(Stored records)
# # # #

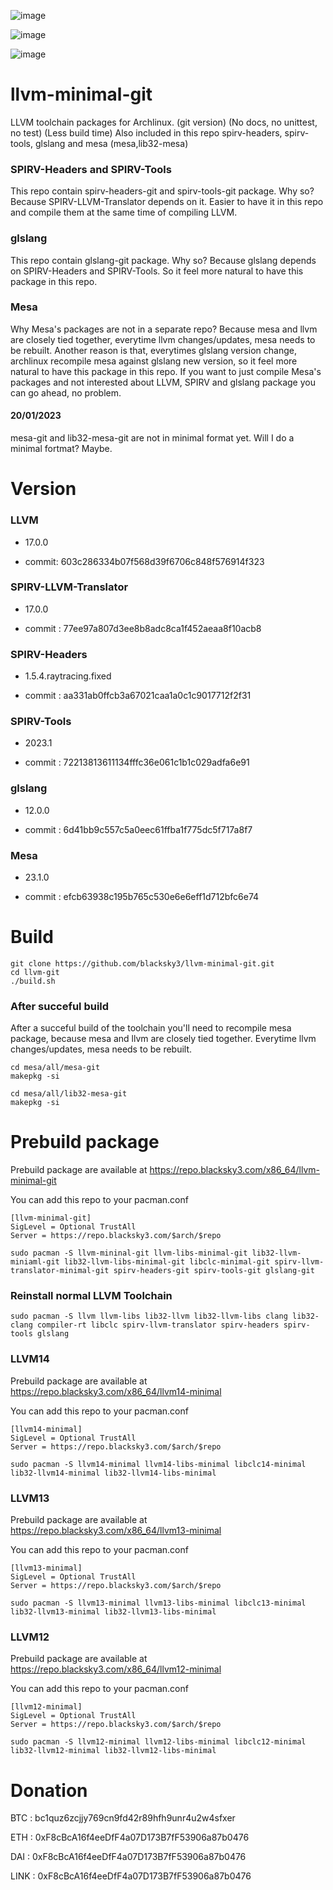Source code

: ![image](https://user-images.githubusercontent.com/68618182/188527035-385752e7-fbd3-4865-abda-fdba4a804d99.png)

![image](https://user-images.githubusercontent.com/68618182/213734198-0cf50021-1f02-4c80-9a48-6f20ad42ce04.png)

![image](https://user-images.githubusercontent.com/68618182/213734962-c8308c3b-a5da-4c82-a404-010beae93ed6.png)

# llvm-minimal-git

LLVM toolchain packages for Archlinux. (git version) (No docs, no unittest, no test) (Less build time) Also included in this repo spirv-headers, spirv-tools, glslang and mesa (mesa,lib32-mesa)

### SPIRV-Headers and SPIRV-Tools

This repo contain spirv-headers-git and spirv-tools-git package. Why so? Because SPIRV-LLVM-Translator depends on it. Easier to have it in this repo and compile them at the same time of compiling LLVM.

### glslang

This repo contain glslang-git package. Why so? Because glslang depends on SPIRV-Headers and SPIRV-Tools. So it feel more natural to have this package in this repo.

### Mesa

Why Mesa's packages are not in a separate repo? Because mesa and llvm are closely tied together, everytime llvm changes/updates, mesa needs to be rebuilt. Another reason is that, everytimes glslang version change, archlinux recompile mesa against glslang new version, so it feel more natural to have this package in this repo. If you want to just compile Mesa's packages and not interested about LLVM, SPIRV and glslang package you can go ahead, no problem.

#### 20/01/2023

mesa-git and lib32-mesa-git are not in minimal format yet. Will I do a minimal fortmat? Maybe.

# Version

### LLVM

- 17.0.0

- commit: 603c286334b07f568d39f6706c848f576914f323

### SPIRV-LLVM-Translator

- 17.0.0

- commit : 77ee97a807d3ee8b8adc8ca1f452aeaa8f10acb8

### SPIRV-Headers

- 1.5.4.raytracing.fixed

- commit : aa331ab0ffcb3a67021caa1a0c1c9017712f2f31

### SPIRV-Tools

- 2023.1

- commit : 72213813611134fffc36e061c1b1c029adfa6e91

### glslang

- 12.0.0

- commit : 6d41bb9c557c5a0eec61ffba1f775dc5f717a8f7

### Mesa

- 23.1.0

- commit : efcb63938c195b765c530e6e6eff1d712bfc6e74

# Build

    git clone https://github.com/blacksky3/llvm-minimal-git.git
    cd llvm-git
    ./build.sh

### After succeful build

After a succeful build of the toolchain you'll need to recompile mesa package, because mesa and llvm are closely tied together. Everytime llvm changes/updates, mesa needs to be rebuilt.

    cd mesa/all/mesa-git
    makepkg -si

    cd mesa/all/lib32-mesa-git
    makepkg -si

# Prebuild package

Prebuild package are available at https://repo.blacksky3.com/x86_64/llvm-minimal-git

You can add this repo to your pacman.conf

    [llvm-minimal-git]
    SigLevel = Optional TrustAll
    Server = https://repo.blacksky3.com/$arch/$repo

    sudo pacman -S llvm-mininal-git llvm-libs-minimal-git lib32-llvm-miniaml-git lib32-llvm-libs-minimal-git libclc-minimal-git spirv-llvm-translator-minimal-git spirv-headers-git spirv-tools-git glslang-git

### Reinstall normal LLVM Toolchain

    sudo pacman -S llvm llvm-libs lib32-llvm lib32-llvm-libs clang lib32-clang compiler-rt libclc spirv-llvm-translator spirv-headers spirv-tools glslang

### LLVM14

Prebuild package are available at https://repo.blacksky3.com/x86_64/llvm14-minimal

You can add this repo to your pacman.conf

    [llvm14-minimal]
    SigLevel = Optional TrustAll
    Server = https://repo.blacksky3.com/$arch/$repo

    sudo pacman -S llvm14-minimal llvm14-libs-minimal libclc14-minimal lib32-llvm14-minimal lib32-llvm14-libs-minimal

### LLVM13

Prebuild package are available at https://repo.blacksky3.com/x86_64/llvm13-minimal

You can add this repo to your pacman.conf

    [llvm13-minimal]
    SigLevel = Optional TrustAll
    Server = https://repo.blacksky3.com/$arch/$repo

    sudo pacman -S llvm13-minimal llvm13-libs-minimal libclc13-minimal lib32-llvm13-minimal lib32-llvm13-libs-minimal

### LLVM12

Prebuild package are available at https://repo.blacksky3.com/x86_64/llvm12-minimal

You can add this repo to your pacman.conf

    [llvm12-minimal]
    SigLevel = Optional TrustAll
    Server = https://repo.blacksky3.com/$arch/$repo

    sudo pacman -S llvm12-minimal llvm12-libs-minimal libclc12-minimal lib32-llvm12-minimal lib32-llvm12-libs-minimal
    
# Donation

BTC : bc1quz6zcjjy769cn9fd42r89hfh9unr4u2w4sfxer

ETH : 0xF8cBcA16f4eeDfF4a07D173B7fF53906a87b0476

DAI : 0xF8cBcA16f4eeDfF4a07D173B7fF53906a87b0476

LINK : 0xF8cBcA16f4eeDfF4a07D173B7fF53906a87b0476

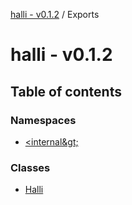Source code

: [halli - v0.1.2](README.md) / Exports

# halli - v0.1.2

## Table of contents

### Namespaces

- [&lt;internal\&gt;](modules/internal_.md)

### Classes

- [Halli](classes/Halli.md)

# # # #

■ Your assignment:
Your answer must be the entries repeated exactly, with no pictures.

■ Solution for this task:
Source code

: ![image](https://user-images.githubusercontent.com/68618182/188527035-385752e7-fbd3-4865-abda-fdba4a804d99.png)

![image](https://user-images.githubusercontent.com/68618182/213734198-0cf50021-1f02-4c80-9a48-6f20ad42ce04.png)

![image](https://user-images.githubusercontent.com/68618182/213734962-c8308c3b-a5da-4c82-a404-010beae93ed6.png)

# llvm-minimal-git

LLVM toolchain packages for Archlinux. (git version) (No docs, no unittest, no test) (Less build time) Also included in this repo spirv-headers, spirv-tools, glslang and mesa (mesa,lib32-mesa)

### SPIRV-Headers and SPIRV-Tools

This repo contain spirv-headers-git and spirv-tools-git package. Why so? Because SPIRV-LLVM-Translator depends on it. Easier to have it in this repo and compile them at the same time of compiling LLVM.

### glslang

This repo contain glslang-git package. Why so? Because glslang depends on SPIRV-Headers and SPIRV-Tools. So it feel more natural to have this package in this repo.

### Mesa

Why Mesa's packages are not in a separate repo? Because mesa and llvm are closely tied together, everytime llvm changes/updates, mesa needs to be rebuilt. Another reason is that, everytimes glslang version change, archlinux recompile mesa against glslang new version, so it feel more natural to have this package in this repo. If you want to just compile Mesa's packages and not interested about LLVM, SPIRV and glslang package you can go ahead, no problem.

#### 20/01/2023

mesa-git and lib32-mesa-git are not in minimal format yet. Will I do a minimal fortmat? Maybe.

# Version

### LLVM

- 17.0.0

- commit: 603c286334b07f568d39f6706c848f576914f323

### SPIRV-LLVM-Translator

- 17.0.0

- commit : 77ee97a807d3ee8b8adc8ca1f452aeaa8f10acb8

### SPIRV-Headers

- 1.5.4.raytracing.fixed

- commit : aa331ab0ffcb3a67021caa1a0c1c9017712f2f31

### SPIRV-Tools

- 2023.1

- commit : 72213813611134fffc36e061c1b1c029adfa6e91

### glslang

- 12.0.0

- commit : 6d41bb9c557c5a0eec61ffba1f775dc5f717a8f7

### Mesa

- 23.1.0

- commit : efcb63938c195b765c530e6e6eff1d712bfc6e74

# Build

    git clone https://github.com/blacksky3/llvm-minimal-git.git
    cd llvm-git
    ./build.sh

### After succeful build

After a succeful build of the toolchain you'll need to recompile mesa package, because mesa and llvm are closely tied together. Everytime llvm changes/updates, mesa needs to be rebuilt.

    cd mesa/all/mesa-git
    makepkg -si

    cd mesa/all/lib32-mesa-git
    makepkg -si

# Prebuild package

Prebuild package are available at https://repo.blacksky3.com/x86_64/llvm-minimal-git

You can add this repo to your pacman.conf

    [llvm-minimal-git]
    SigLevel = Optional TrustAll
    Server = https://repo.blacksky3.com/$arch/$repo

    sudo pacman -S llvm-mininal-git llvm-libs-minimal-git lib32-llvm-miniaml-git lib32-llvm-libs-minimal-git libclc-minimal-git spirv-llvm-translator-minimal-git spirv-headers-git spirv-tools-git glslang-git

### Reinstall normal LLVM Toolchain

    sudo pacman -S llvm llvm-libs lib32-llvm lib32-llvm-libs clang lib32-clang compiler-rt libclc spirv-llvm-translator spirv-headers spirv-tools glslang

### LLVM14

Prebuild package are available at https://repo.blacksky3.com/x86_64/llvm14-minimal

You can add this repo to your pacman.conf

    [llvm14-minimal]
    SigLevel = Optional TrustAll
    Server = https://repo.blacksky3.com/$arch/$repo

    sudo pacman -S llvm14-minimal llvm14-libs-minimal libclc14-minimal lib32-llvm14-minimal lib32-llvm14-libs-minimal

### LLVM13

Prebuild package are available at https://repo.blacksky3.com/x86_64/llvm13-minimal

You can add this repo to your pacman.conf

    [llvm13-minimal]
    SigLevel = Optional TrustAll
    Server = https://repo.blacksky3.com/$arch/$repo

    sudo pacman -S llvm13-minimal llvm13-libs-minimal libclc13-minimal lib32-llvm13-minimal lib32-llvm13-libs-minimal

### LLVM12

Prebuild package are available at https://repo.blacksky3.com/x86_64/llvm12-minimal

You can add this repo to your pacman.conf

    [llvm12-minimal]
    SigLevel = Optional TrustAll
    Server = https://repo.blacksky3.com/$arch/$repo

    sudo pacman -S llvm12-minimal llvm12-libs-minimal libclc12-minimal lib32-llvm12-minimal lib32-llvm12-libs-minimal
    
# Donation

BTC : bc1quz6zcjjy769cn9fd42r89hfh9unr4u2w4sfxer

ETH : 0xF8cBcA16f4eeDfF4a07D173B7fF53906a87b0476

DAI : 0xF8cBcA16f4eeDfF4a07D173B7fF53906a87b0476

LINK : 0xF8cBcA16f4eeDfF4a07D173B7fF53906a87b0476

Source code

: [halli - v0.1.2](README.md) / Exports

# halli - v0.1.2

## Table of contents

### Namespaces

- [&lt;internal\&gt;](modules/internal_.md)

### Classes

- [Halli](classes/Halli.md)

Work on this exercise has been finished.